At the Guild booth at NAMM 2016, American production models at great prices were highlighted, and the focus on affordable models continued. “That’s what Guild is all about,” Thomas said. “They are made to be played and that’s our vision going forward. That’s not to say we won’t make more expensive, highly appointed guitars with great woods; we’ll get there. Right now we are focused on making guitars that are accessible to a lot of people.”

Guild M20

Guild M20

Guild and Ren decided to resurrect a long forgotten but classic Guild model -- the M20, known as the Nick Drake model. “This is a great guitar to start on for a new factory: affordable, all mahogany and perfect for what what we envision Guild should be today,” Thomas said. The M20 is a small body, 000-style guitar, which was a popular student model from the 1950s. The new model has a satin finish and improved bracing.

A methodical and careful approach is the driving force for the models: “We want to start with the simpler guitars,” Thomas said, “and really focus on consistency and quality, and just build great instruments.”

The next model made at the new factory is the D20, which is an update to the classic D25 model, but now with a solid flat back, rather than arched. This model is an all-mahogany dreadnought, with a satin finish and improved bracing. Both models come in a natural or sunburst finish, either fully acoustic or with an LR Baggs Element VTC system. Both made-in-California models are targeted to fall in the sub-$1500 price range. The next USA models on the horizon are the classic D55 and F512.

Thomas also sees the continuation and expansion of overseas production: “The goal of the brand is an accessible guitar, a workhorse,” Thomas said. “Our production overseas allows us to make great products at affordable price points that we could never reach making guitars in California. And that continues working hand in hand with making fine guitars here in the USA.”

Thomas also mentioned that the beloved jumbos and 12-string acoustic models that were Guild hallmarks are also in the works, as well as electric models.

Electric & Acoustic Models

Guild Starfire II ST

Guild Starfire II

Thomas spoke of the well-received Fender Newark Street series of electrics, which featured the M75 Aristocrat and Starfire Semi-Hollowbodies, and plans to pick up where that production left off. On the electric side, Guild introduced the double humbucker Starfire II ST, a thin-bodied all-mahogany hollow-body. Adding a Tune-O-Matic and stoptail demonstrated the company’s commitment to small improvements on the classic formula.

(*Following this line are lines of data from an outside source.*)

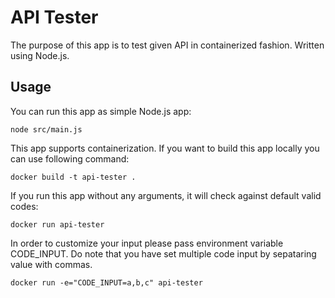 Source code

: # API Tester
The purpose of this app is to test given API in containerized fashion. Written using Node.js.
## Usage
You can run this app as simple Node.js app:

``node src/main.js``

This app supports containerization. If you want to build this app locally you can use following command:

``docker build -t api-tester .``


If you run this app without any arguments, it will check against default valid codes:

``docker run api-tester``

In order to customize your input please pass environment variable CODE_INPUT. Do note that you have set multiple code input by sepataring value with commas.

``docker run -e="CODE_INPUT=a,b,c" api-tester`` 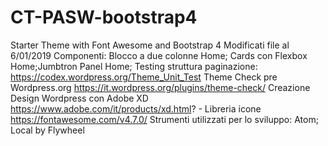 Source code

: # CT-PASW-bootstrap4
Starter Theme with Font Awesome and Bootstrap 4
Modificati file al 6/01/2019
Componenti:  Blocco a due colonne Home; Cards con Flexbox Home;Jumbtron Panel Home;
Testing struttura paginazione: https://codex.wordpress.org/Theme_Unit_Test
Theme Check pre Wordpress.org https://it.wordpress.org/plugins/theme-check/
Creazione Design Wordpress con Adobe XD https://www.adobe.com/it/products/xd.html? - Libreria icone https://fontawesome.com/v4.7.0/
Strumenti utilizzati per lo sviluppo: Atom; Local by Flywheel 
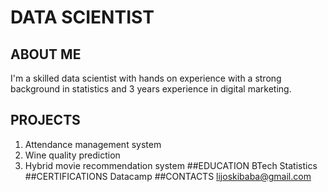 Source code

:# DATA SCIENTIST

## ABOUT ME
I'm a skilled data scientist with hands on experience with a strong background in statistics and 3 years experience in digital marketing.
## PROJECTS
1. Attendance management system
2. Wine quality prediction 
3. Hybrid movie recommendation system
##EDUCATION
BTech Statistics
##CERTIFICATIONS
Datacamp 
##CONTACTS
lijoskibaba@gmail.com
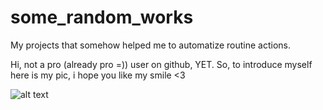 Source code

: # some_random_works
My projects that somehow helped me to automatize routine actions.

Hi, not a pro (already pro =)) user on github, YET. So, to introduce myself here is my pic, i hope you like my smile <3 

![alt text](https://i.ytimg.com/vi/WCkT85pG0tY/hqdefault.jpg)
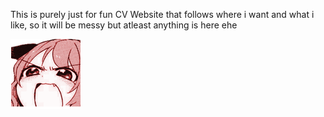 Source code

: This is purely just for fun CV Website that follows where i want and what i like, so it will be messy but atleast anything is here ehe 

![Alt text](anime-baka.gif)

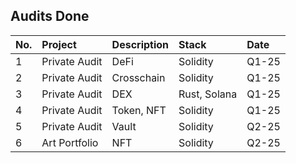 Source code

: ## Audits Done

| No. | Project                                                                                                             | Description                                 | Stack                 | Date         |
| :---| :---                                                                                                                | :---                                        | :---                  | :---         |
| 1   | Private Audit                                                                                                       | DeFi                                        |  Solidity             |    Q1-25     | 
| 2   | Private Audit                                                                                                       | Crosschain                                  |  Solidity             |    Q1-25     |
| 3   | Private Audit                                                                                                       | DEX                                         |  Rust, Solana         |    Q1-25     | 
| 4   | Private Audit                                                                                                       |  Token, NFT                                 |  Solidity             |    Q1-25     |
| 5   | Private Audit                                                                                                       |  Vault                                           |  Solidity             |    Q2-25     |
| 6   | Art Portfolio    |     NFT                                        |  Solidity             |    Q2-25     |



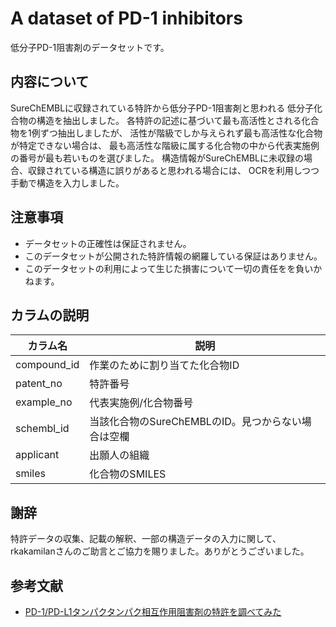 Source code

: # A dataset of PD-1 inhibitors

低分子PD-1阻害剤のデータセットです。

## 内容について
SureChEMBLに収録されている特許から低分子PD-1阻害剤と思われる
低分子化合物の構造を抽出しました。
各特許の記述に基づいて最も高活性とされる化合物を1例ずつ抽出しましたが、
活性が階級でしか与えられず最も高活性な化合物が特定できない場合は、
最も高活性な階級に属する化合物の中から代表実施例の番号が最も若いものを選びました。
構造情報がSureChEMBLに未収録の場合、収録されている構造に誤りがあると思われる場合には、
OCRを利用しつつ手動で構造を入力しました。

## 注意事項
- データセットの正確性は保証されません。
- このデータセットが公開された特許情報の網羅している保証はありません。
- このデータセットの利用によって生じた損害について一切の責任をを負いかねます。

## カラムの説明

|  カラム名      |  説明                                           |
| ----          | ----                                           |
|  compound_id  |  作業のために割り当てた化合物ID                    |
|  patent_no    |  特許番号                                       |
|  example_no   |  代表実施例/化合物番号                            |
|  schembl_id   |  当該化合物のSureChEMBLのID。見つからない場合は空欄  |
|  applicant    |  出願人の組織                                   |
|  smiles       |  化合物のSMILES                                 |

## 謝辞
特許データの収集、記載の解釈、一部の構造データの入力に関して、
rkakamilanさんのご助言とご協力を賜りました。ありがとうございました。

## 参考文献
- [PD-1/PD-L1タンパクタンパク相互作用阻害剤の特許を調べてみた](http://rkakamilan.hatenablog.com/entry/2017/12/23/220129)

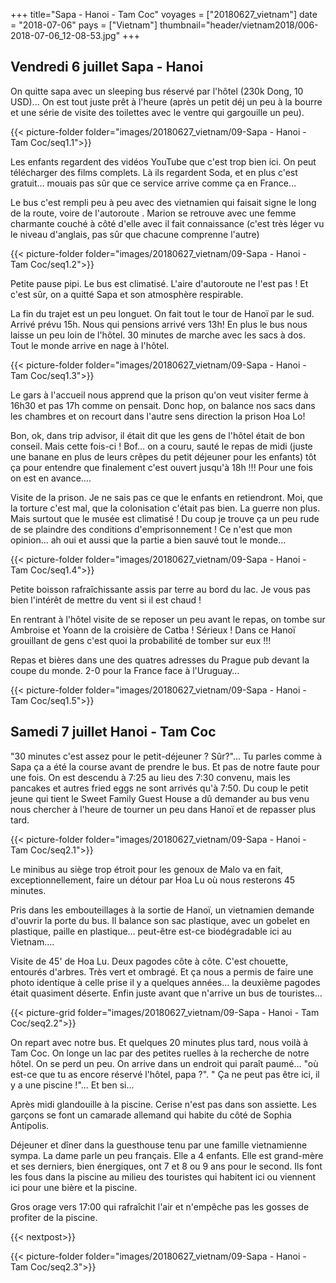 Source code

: +++
title="Sapa - Hanoi - Tam Coc"
voyages = ["20180627_vietnam"]
date = "2018-07-06"
pays = ["Vietnam"]
thumbnail="header/vietnam2018/006-2018-07-06_12-08-53.jpg"
+++

## Vendredi 6 juillet Sapa - Hanoi
 
On quitte sapa avec un sleeping bus réservé par l'hôtel (230k Dong, 10 USD)... On est tout juste prêt à l'heure (après un petit déj un peu à la bourre et une série de visite des toilettes avec le ventre qui gargouille un peu).

{{< picture-folder folder="images/20180627_vietnam/09-Sapa - Hanoi - Tam Coc/seq1.1">}}

Les enfants regardent des vidéos YouTube que c'est trop bien ici. On peut télécharger des films complets. Là ils regardent Soda, et en plus c'est gratuit… mouais pas sûr que ce service arrive comme ça en France…

Le bus c'est rempli peu à peu avec des vietnamien qui faisait signe le long de la route, voire de l'autoroute . Marion se retrouve avec une femme charmante couché à côté d'elle avec il fait connaissance (c'est très léger vu le niveau d'anglais, pas sûr que chacune comprenne l'autre)

{{< picture-folder folder="images/20180627_vietnam/09-Sapa - Hanoi - Tam Coc/seq1.2">}}


Petite pause pipi. Le bus est climatisé. L'aire d'autoroute ne l'est pas ! Et c'est sûr, on a quitté Sapa et son atmosphère respirable.

La fin du trajet est un peu longuet. On fait tout le tour de Hanoï par le sud. Arrivé prévu 15h. Nous qui pensions arrivé vers 13h! En plus le bus nous laisse un peu loin de l'hôtel. 30 minutes de marche avec les sacs à dos. Tout le monde arrive en nage à l'hôtel. 


{{< picture-folder folder="images/20180627_vietnam/09-Sapa - Hanoi - Tam Coc/seq1.3">}}

Le gars à l'accueil nous apprend que la prison qu'on veut visiter ferme à 16h30 et pas 17h comme on pensait. Donc hop, on balance nos sacs dans les chambres et on recourt dans l'autre sens direction la prison Hoa Lo! 

Bon, ok, dans trip advisor, il était dit que les gens de l'hôtel était de bon conseil. Mais cette fois-ci ! Bof… on a couru, sauté le repas de midi (juste une banane en plus de leurs crêpes du petit déjeuner pour les enfants) tôt ça pour entendre que finalement c'est ouvert jusqu'à 18h !!! Pour une fois on est en avance….

Visite de la prison. Je ne sais pas ce que le enfants en retiendront. Moi, que la torture c'est mal, que la colonisation c'était pas bien. La guerre non plus. Mais surtout que le musée est climatisé ! Du coup je trouve ça un peu rude de se plaindre des conditions d'emprisonnement ! Ce n'est que mon opinion… ah oui et aussi que la partie a bien sauvé tout le monde…

{{< picture-folder folder="images/20180627_vietnam/09-Sapa - Hanoi - Tam Coc/seq1.4">}}

Petite boisson rafraîchissante assis par terre au bord du lac. Je vous pas bien l'intérêt de mettre du vent si il est chaud !

En rentrant à l'hôtel visite de se reposer un peu avant le repas, on tombe sur Ambroise et Yoann de la croisière de Catba ! Sérieux ! Dans ce Hanoï grouillant de gens c'est quoi la probabilité de tomber sur eux !!!

Repas et bières dans une des quatres adresses du Prague pub devant la coupe du monde. 2-0 pour la France face à l'Uruguay…

{{< picture-folder folder="images/20180627_vietnam/09-Sapa - Hanoi - Tam Coc/seq1.5">}}


## Samedi 7 juillet Hanoi - Tam Coc

"30 minutes c'est assez pour le petit-déjeuner ? Sûr?"... Tu parles comme à Sapa ça a été la course avant de prendre le bus. Et pas de notre faute pour une fois. On est descendu à 7:25 au lieu des 7:30 convenu, mais les pancakes et autres fried eggs ne sont arrivés qu'à 7:50. Du coup le petit jeune qui tient le Sweet Family Guest House a dû demander au bus venu nous chercher à l'heure de tourner un peu dans Hanoï et de repasser plus tard.

{{< picture-folder folder="images/20180627_vietnam/09-Sapa - Hanoi - Tam Coc/seq2.1">}}

Le minibus au siège trop étroit pour les genoux de Malo va en fait, exceptionnellement, faire un détour par Hoa Lu où nous resterons 45 minutes.

Pris dans les embouteillages à la sortie de Hanoï, un vietnamien demande d'ouvrir la porte du bus. Il balance son sac plastique, avec un gobelet en plastique, paille en plastique… peut-être est-ce biodégradable ici au Vietnam….

Visite de 45' de Hoa Lu. Deux pagodes côte à côte. C'est chouette, entourés d'arbres. Très vert et ombragé. Et ça nous a permis de faire une photo identique à celle prise il y a quelques années… la deuxième pagodes était quasiment déserte. Enfin juste avant que n'arrive un bus de touristes…

{{< picture-grid folder="images/20180627_vietnam/09-Sapa - Hanoi - Tam Coc/seq2.2">}}


On repart avec notre bus. Et quelques 20 minutes plus tard, nous voilà à Tam Coc. On longe un lac par des petites ruelles à la recherche de notre hôtel. On se perd un peu. On arrive dans un endroit qui paraît paumé… "où est-ce que tu as encore réservé l'hôtel, papa ?".
" Ça ne peut pas être ici, il y a une piscine !"... Et ben si…

Après midi glandouille à la piscine. Cerise n'est  pas dans son assiette. Les garçons se font un camarade allemand qui habite du côté de Sophia Antipolis. 

Déjeuner et dîner dans la guesthouse tenu par une famille vietnamienne sympa. La dame parle un peu français. Elle a 4 enfants. Elle est grand-mère et ses derniers, bien énergiques, ont 7 et 8 ou 9 ans pour le second. Ils font les fous dans la piscine au milieu des touristes qui habitent ici ou viennent ici pour une bière et la piscine.

Gros orage vers 17:00 qui rafraîchit l'air et n'empêche pas les gosses de profiter de la piscine.

{{< nextpost>}}

{{< picture-folder folder="images/20180627_vietnam/09-Sapa - Hanoi - Tam Coc/seq2.3">}}

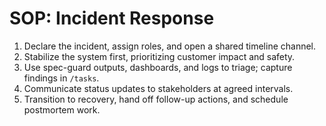 # SOP: Incident Response

1. Declare the incident, assign roles, and open a shared timeline channel.
2. Stabilize the system first, prioritizing customer impact and safety.
3. Use spec-guard outputs, dashboards, and logs to triage; capture findings in `/tasks`.
4. Communicate status updates to stakeholders at agreed intervals.
5. Transition to recovery, hand off follow-up actions, and schedule postmortem work.
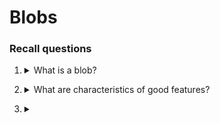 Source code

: # Blobs

### Recall questions

1. <details markdown=1><summary markdown="span">  What is a blob?  </summary>
    
    \
    The patch of an image that differs in properties, such as brightness or color, compared to surrounding regions.

</details>


2. <details markdown=1><summary markdown="span">   What are characteristics of good features? </summary>
    
    \
    A good feature is 
	

</details>


3. <details markdown=1><summary markdown="span">  </summary>
    
    \

</details>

“The plan is to bring back old stuff, but innovate with modern components,” Thomas said, “easier to play, and make them work better for today's musician, without losing the retro-historic coolness of what the model has to begin with.” Historically these models had floating rosewood bridges, which limited their playability to the rock musician. Also, the unique and funky 1980s models have not been pushed aside by the new owners, and might live again.

On the acoustic side of foreign production, the OM 240E is a new orchestra-shaped flat-top model with a solid spruce top and the famous Guild arched back. This model has a street price of less than $500, which is very competitive for its features.

Archtop acoustics will also be in the works: “Of course, that’s a major part of Guild’s history,” Thomas said. “That’s how Guild started out … with workers from the Epiphone factory. They were an archtop company before they ever made a flat top … it's a major focus for us … We built the factory with archtops in mind, electrics in mind; we want to do it all here.” Thomas noted that these models are still far off, so more details would have to wait.

The Future

There is so much history to pull on -- that is where our focus is going to be. Taking those ideas, reimagining them, and bringing them back today."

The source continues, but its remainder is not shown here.